Exercise description: From the data that follows, copy every line holding the string "rmdblock".

Items listed in a dataset:
============================================================
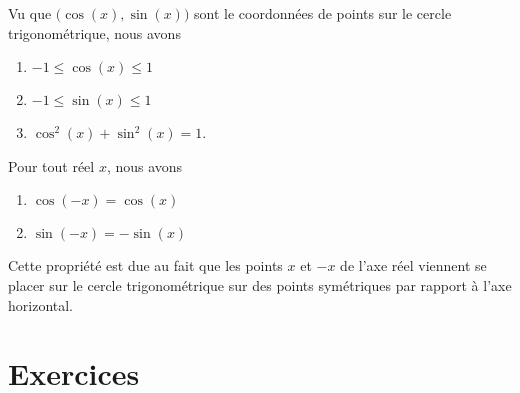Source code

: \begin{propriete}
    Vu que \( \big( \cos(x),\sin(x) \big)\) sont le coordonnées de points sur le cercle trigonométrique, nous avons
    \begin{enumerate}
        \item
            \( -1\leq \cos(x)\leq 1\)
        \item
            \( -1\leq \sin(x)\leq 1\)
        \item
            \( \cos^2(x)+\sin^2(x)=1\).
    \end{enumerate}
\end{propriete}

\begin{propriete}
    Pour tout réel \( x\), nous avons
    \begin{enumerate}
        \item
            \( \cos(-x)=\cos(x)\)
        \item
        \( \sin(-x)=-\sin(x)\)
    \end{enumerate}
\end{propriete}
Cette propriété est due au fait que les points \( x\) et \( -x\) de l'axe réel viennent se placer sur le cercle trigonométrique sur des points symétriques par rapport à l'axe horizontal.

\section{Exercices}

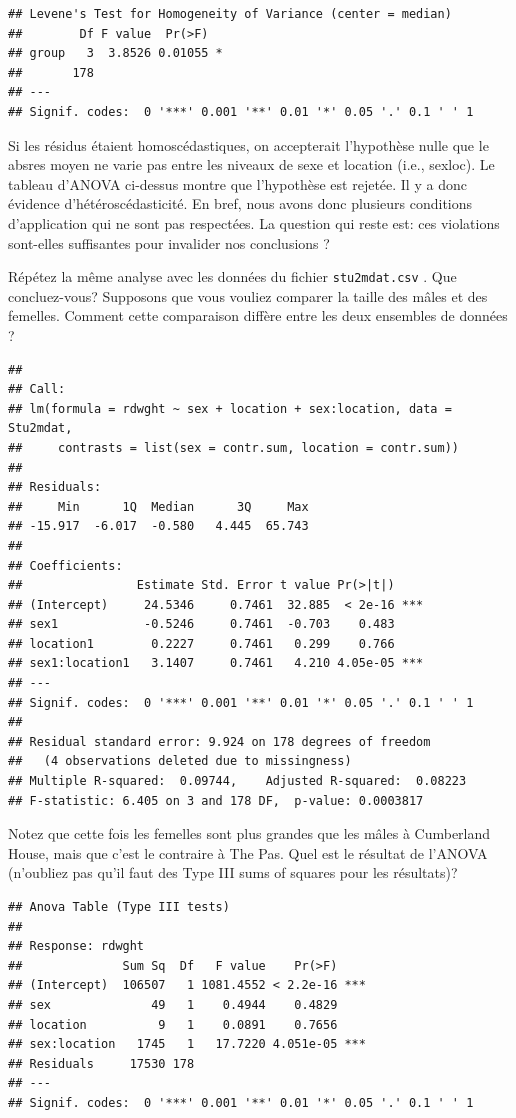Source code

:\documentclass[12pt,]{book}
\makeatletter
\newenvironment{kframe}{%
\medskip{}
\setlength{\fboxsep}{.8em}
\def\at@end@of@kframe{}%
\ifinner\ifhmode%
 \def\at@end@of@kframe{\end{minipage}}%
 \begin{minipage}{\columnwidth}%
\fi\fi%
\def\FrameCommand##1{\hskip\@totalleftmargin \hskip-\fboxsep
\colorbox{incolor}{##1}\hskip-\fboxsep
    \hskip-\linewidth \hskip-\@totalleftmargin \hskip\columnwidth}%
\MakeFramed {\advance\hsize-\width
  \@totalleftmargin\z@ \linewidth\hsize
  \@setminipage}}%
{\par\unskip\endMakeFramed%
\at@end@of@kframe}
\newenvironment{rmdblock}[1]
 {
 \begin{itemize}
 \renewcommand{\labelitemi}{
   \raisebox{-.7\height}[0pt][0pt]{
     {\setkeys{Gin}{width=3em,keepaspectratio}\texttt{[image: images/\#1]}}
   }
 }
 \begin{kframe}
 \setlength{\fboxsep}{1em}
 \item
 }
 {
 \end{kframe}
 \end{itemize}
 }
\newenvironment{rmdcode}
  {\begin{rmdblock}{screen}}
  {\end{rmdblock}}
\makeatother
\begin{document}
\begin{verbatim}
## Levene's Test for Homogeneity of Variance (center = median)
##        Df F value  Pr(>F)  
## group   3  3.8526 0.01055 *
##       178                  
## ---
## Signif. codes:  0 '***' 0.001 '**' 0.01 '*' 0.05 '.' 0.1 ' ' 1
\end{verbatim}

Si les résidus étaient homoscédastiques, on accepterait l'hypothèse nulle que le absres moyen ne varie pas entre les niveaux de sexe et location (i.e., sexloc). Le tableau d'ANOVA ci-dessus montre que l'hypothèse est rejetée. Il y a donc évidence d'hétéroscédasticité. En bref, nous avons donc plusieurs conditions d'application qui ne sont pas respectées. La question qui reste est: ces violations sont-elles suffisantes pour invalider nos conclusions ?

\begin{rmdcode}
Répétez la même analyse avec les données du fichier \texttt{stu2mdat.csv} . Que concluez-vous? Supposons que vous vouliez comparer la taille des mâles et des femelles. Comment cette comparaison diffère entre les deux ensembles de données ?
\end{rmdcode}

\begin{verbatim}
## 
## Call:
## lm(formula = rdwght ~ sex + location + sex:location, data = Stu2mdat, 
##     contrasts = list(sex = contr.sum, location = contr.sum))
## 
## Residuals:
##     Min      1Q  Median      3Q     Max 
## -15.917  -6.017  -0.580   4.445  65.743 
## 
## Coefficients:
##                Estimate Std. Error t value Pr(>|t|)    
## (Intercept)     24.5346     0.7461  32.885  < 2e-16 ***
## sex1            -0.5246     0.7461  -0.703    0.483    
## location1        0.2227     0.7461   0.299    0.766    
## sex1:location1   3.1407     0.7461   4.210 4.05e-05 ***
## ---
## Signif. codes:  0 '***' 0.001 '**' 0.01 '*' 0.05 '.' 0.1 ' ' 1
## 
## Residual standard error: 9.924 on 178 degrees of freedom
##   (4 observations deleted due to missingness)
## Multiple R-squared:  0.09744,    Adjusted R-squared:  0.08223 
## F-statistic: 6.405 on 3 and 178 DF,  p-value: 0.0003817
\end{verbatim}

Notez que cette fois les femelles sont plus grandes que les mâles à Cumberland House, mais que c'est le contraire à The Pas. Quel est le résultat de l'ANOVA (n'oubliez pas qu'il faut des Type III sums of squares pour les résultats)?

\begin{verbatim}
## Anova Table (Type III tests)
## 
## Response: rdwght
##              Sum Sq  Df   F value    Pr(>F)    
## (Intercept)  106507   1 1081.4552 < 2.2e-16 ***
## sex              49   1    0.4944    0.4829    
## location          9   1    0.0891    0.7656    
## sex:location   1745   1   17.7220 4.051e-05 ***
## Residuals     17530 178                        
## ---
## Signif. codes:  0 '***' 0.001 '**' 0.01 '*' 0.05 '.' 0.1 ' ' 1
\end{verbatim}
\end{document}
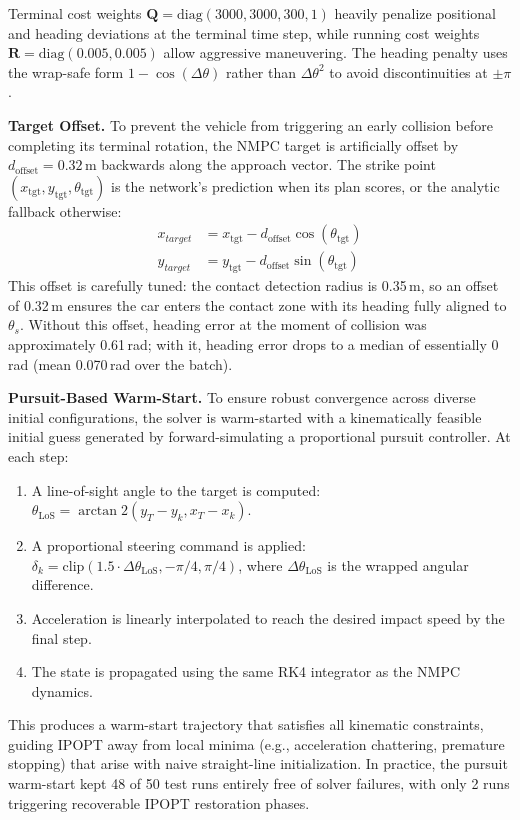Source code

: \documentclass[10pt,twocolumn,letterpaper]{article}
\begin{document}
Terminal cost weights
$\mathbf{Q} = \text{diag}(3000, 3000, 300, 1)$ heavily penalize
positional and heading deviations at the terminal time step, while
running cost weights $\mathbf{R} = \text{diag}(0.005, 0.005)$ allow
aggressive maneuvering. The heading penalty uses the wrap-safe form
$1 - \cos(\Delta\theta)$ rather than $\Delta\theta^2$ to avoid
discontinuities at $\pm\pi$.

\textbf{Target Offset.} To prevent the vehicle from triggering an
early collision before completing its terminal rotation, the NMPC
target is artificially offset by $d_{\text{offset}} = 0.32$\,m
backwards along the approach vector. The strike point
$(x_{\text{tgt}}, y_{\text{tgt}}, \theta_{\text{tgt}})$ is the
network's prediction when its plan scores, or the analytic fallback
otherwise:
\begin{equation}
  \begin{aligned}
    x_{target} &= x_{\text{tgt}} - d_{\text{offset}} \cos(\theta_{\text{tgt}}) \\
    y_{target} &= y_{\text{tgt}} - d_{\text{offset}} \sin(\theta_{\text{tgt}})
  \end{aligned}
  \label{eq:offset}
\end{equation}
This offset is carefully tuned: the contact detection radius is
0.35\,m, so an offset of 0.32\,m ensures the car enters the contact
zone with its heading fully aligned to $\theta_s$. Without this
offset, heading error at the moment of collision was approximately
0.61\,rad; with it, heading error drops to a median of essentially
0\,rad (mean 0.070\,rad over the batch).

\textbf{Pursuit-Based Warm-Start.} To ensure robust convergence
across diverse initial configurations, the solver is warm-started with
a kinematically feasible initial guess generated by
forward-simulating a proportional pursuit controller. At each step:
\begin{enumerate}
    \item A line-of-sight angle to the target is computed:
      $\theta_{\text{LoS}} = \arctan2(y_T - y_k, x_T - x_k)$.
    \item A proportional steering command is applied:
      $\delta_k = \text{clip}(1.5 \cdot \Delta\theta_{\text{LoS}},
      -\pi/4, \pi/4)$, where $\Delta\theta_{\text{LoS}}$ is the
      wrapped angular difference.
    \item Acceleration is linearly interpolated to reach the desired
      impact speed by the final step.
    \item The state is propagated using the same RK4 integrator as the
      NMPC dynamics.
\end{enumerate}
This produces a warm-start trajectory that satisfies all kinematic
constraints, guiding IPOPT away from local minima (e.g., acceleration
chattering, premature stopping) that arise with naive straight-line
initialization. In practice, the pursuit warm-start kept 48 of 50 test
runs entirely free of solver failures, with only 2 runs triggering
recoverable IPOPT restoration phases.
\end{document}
============================================================
Reply:
\newenvironment{rmdblock}[1]
  {\begin{rmdblock}{screen}}
  {\end{rmdblock}}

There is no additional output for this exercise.